Pictures paired with source code ->
* * * * * * * * *

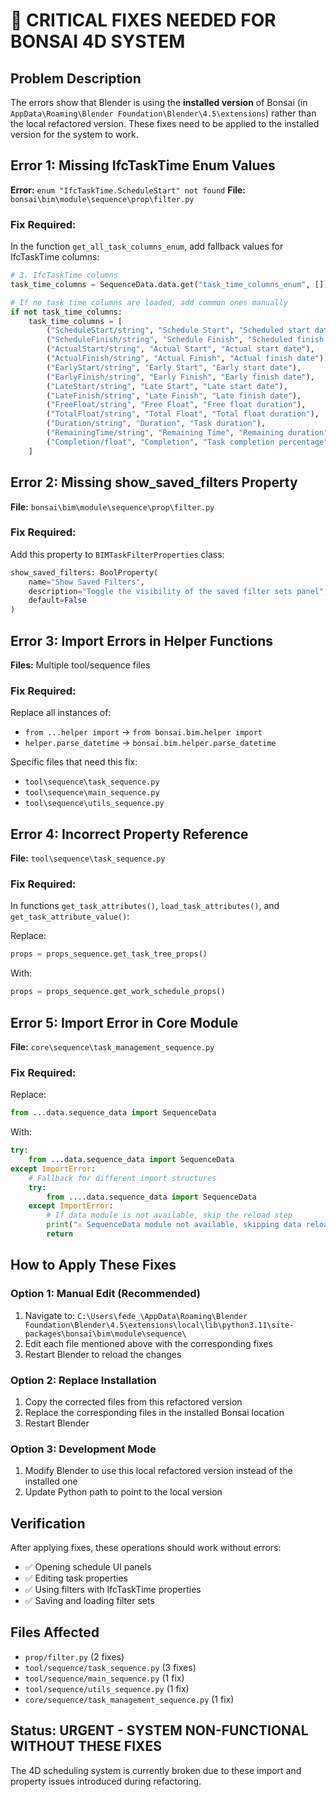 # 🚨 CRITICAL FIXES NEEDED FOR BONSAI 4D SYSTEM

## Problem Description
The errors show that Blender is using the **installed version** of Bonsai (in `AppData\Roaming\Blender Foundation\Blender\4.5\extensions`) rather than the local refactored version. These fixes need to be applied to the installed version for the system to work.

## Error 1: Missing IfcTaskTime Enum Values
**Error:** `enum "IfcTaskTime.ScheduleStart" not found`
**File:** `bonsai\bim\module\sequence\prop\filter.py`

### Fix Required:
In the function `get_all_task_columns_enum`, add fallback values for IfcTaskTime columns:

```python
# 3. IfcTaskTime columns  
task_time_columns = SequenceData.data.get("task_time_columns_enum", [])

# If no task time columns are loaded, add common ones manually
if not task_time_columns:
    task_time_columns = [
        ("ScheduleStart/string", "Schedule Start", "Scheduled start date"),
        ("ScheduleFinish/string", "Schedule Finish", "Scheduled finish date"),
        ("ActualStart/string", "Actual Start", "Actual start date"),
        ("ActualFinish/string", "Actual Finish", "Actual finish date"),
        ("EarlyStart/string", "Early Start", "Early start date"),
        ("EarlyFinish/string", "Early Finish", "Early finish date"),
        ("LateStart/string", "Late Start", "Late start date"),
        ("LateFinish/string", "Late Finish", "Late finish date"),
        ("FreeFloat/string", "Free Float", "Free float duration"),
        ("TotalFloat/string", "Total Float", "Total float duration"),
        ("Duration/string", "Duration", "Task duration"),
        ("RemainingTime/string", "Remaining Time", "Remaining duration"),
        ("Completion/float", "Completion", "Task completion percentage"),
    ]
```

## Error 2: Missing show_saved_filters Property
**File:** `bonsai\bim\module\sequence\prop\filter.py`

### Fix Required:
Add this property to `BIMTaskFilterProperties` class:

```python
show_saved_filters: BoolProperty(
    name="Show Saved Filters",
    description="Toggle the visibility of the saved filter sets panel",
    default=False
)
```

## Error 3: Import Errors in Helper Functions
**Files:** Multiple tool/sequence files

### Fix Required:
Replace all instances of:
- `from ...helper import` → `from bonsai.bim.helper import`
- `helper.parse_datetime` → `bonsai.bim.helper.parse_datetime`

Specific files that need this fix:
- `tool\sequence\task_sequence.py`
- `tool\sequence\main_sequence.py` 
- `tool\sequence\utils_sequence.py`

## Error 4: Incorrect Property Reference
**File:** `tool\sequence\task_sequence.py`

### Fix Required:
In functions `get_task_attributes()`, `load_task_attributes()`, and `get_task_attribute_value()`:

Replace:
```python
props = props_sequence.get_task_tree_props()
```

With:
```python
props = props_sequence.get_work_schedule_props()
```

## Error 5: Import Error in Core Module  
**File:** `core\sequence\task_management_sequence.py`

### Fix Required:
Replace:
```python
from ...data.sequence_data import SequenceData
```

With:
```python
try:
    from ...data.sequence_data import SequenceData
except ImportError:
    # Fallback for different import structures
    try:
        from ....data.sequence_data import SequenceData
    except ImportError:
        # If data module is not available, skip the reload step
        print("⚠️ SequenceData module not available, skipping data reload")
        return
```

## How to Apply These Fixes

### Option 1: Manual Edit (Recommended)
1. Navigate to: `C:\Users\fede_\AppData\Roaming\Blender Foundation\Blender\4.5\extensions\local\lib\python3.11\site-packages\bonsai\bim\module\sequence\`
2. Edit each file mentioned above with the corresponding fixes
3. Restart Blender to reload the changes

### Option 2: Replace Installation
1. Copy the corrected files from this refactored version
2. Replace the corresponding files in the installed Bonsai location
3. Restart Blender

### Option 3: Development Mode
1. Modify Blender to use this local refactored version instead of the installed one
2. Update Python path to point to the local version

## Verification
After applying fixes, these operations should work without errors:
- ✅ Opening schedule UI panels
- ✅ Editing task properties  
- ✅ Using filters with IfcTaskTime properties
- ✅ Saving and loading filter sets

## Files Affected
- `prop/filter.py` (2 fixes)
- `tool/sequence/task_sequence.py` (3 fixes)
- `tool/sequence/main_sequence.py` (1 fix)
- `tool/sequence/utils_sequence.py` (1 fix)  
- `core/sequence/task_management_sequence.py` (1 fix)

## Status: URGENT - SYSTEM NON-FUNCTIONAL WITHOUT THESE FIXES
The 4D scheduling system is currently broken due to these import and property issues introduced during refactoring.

* * * * * * * * *

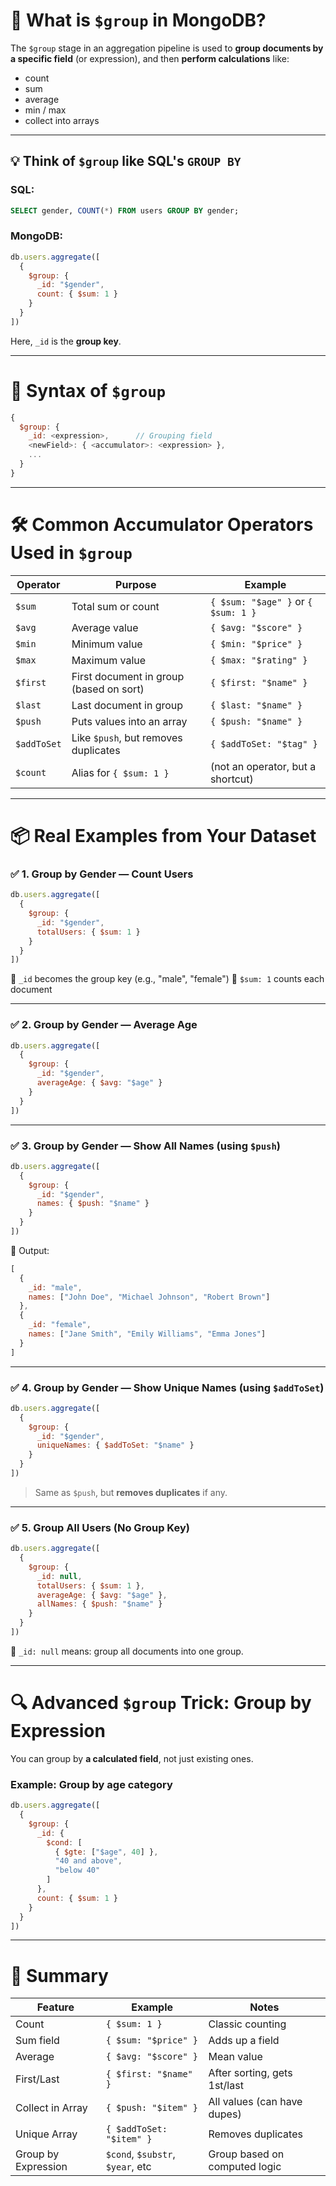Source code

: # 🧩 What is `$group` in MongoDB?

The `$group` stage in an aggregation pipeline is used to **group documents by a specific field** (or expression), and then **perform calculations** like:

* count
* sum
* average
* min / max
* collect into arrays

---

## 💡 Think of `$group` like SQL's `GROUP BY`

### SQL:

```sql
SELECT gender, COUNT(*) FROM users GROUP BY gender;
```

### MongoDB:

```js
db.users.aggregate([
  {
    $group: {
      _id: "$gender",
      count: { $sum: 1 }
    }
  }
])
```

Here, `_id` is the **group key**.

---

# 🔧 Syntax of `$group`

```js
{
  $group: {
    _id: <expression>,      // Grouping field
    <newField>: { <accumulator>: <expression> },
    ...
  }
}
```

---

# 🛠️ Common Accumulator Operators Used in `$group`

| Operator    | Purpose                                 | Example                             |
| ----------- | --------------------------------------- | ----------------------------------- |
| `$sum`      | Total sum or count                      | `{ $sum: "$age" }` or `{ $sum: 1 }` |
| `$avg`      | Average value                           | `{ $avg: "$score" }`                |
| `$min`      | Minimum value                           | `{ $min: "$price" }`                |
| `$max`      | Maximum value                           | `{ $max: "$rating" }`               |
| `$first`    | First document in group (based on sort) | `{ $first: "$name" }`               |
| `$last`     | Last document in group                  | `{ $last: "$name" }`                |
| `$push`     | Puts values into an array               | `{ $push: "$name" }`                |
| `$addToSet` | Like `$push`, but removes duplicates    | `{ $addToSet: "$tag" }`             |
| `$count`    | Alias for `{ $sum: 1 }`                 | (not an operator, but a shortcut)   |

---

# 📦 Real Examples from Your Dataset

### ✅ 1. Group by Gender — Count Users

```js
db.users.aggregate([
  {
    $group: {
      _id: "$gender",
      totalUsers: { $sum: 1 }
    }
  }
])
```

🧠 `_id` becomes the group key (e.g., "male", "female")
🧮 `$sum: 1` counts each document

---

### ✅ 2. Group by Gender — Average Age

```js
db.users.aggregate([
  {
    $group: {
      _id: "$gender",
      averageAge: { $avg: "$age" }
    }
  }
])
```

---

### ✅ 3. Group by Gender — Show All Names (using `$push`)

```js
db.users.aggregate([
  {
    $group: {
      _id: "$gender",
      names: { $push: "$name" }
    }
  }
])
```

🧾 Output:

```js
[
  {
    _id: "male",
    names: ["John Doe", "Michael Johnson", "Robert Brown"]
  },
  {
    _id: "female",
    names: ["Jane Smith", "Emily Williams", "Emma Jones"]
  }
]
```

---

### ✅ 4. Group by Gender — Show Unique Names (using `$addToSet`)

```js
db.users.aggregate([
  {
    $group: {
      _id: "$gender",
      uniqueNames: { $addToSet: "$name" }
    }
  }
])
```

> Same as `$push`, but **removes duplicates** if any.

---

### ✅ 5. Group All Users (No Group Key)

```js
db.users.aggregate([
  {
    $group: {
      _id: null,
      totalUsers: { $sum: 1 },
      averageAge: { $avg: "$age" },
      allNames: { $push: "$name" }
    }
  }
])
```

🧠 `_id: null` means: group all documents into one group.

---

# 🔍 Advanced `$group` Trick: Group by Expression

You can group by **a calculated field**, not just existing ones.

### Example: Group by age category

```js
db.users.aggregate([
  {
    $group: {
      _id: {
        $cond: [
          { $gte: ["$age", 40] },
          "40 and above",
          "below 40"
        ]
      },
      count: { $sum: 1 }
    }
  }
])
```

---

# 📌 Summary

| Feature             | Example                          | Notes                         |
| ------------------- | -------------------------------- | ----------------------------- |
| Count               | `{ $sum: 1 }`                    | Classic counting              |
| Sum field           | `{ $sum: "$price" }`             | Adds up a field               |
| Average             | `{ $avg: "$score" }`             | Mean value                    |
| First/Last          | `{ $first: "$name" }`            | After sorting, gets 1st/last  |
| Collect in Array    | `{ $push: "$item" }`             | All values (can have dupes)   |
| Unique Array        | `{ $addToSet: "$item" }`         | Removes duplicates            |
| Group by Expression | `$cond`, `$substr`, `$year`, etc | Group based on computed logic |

* * * * * * * * *

YOUR TASK -> The lines above that hold the word "ImportError" should be found and copied out.

EXERCISE OUTPUT ->
except ImportError:
    except ImportError:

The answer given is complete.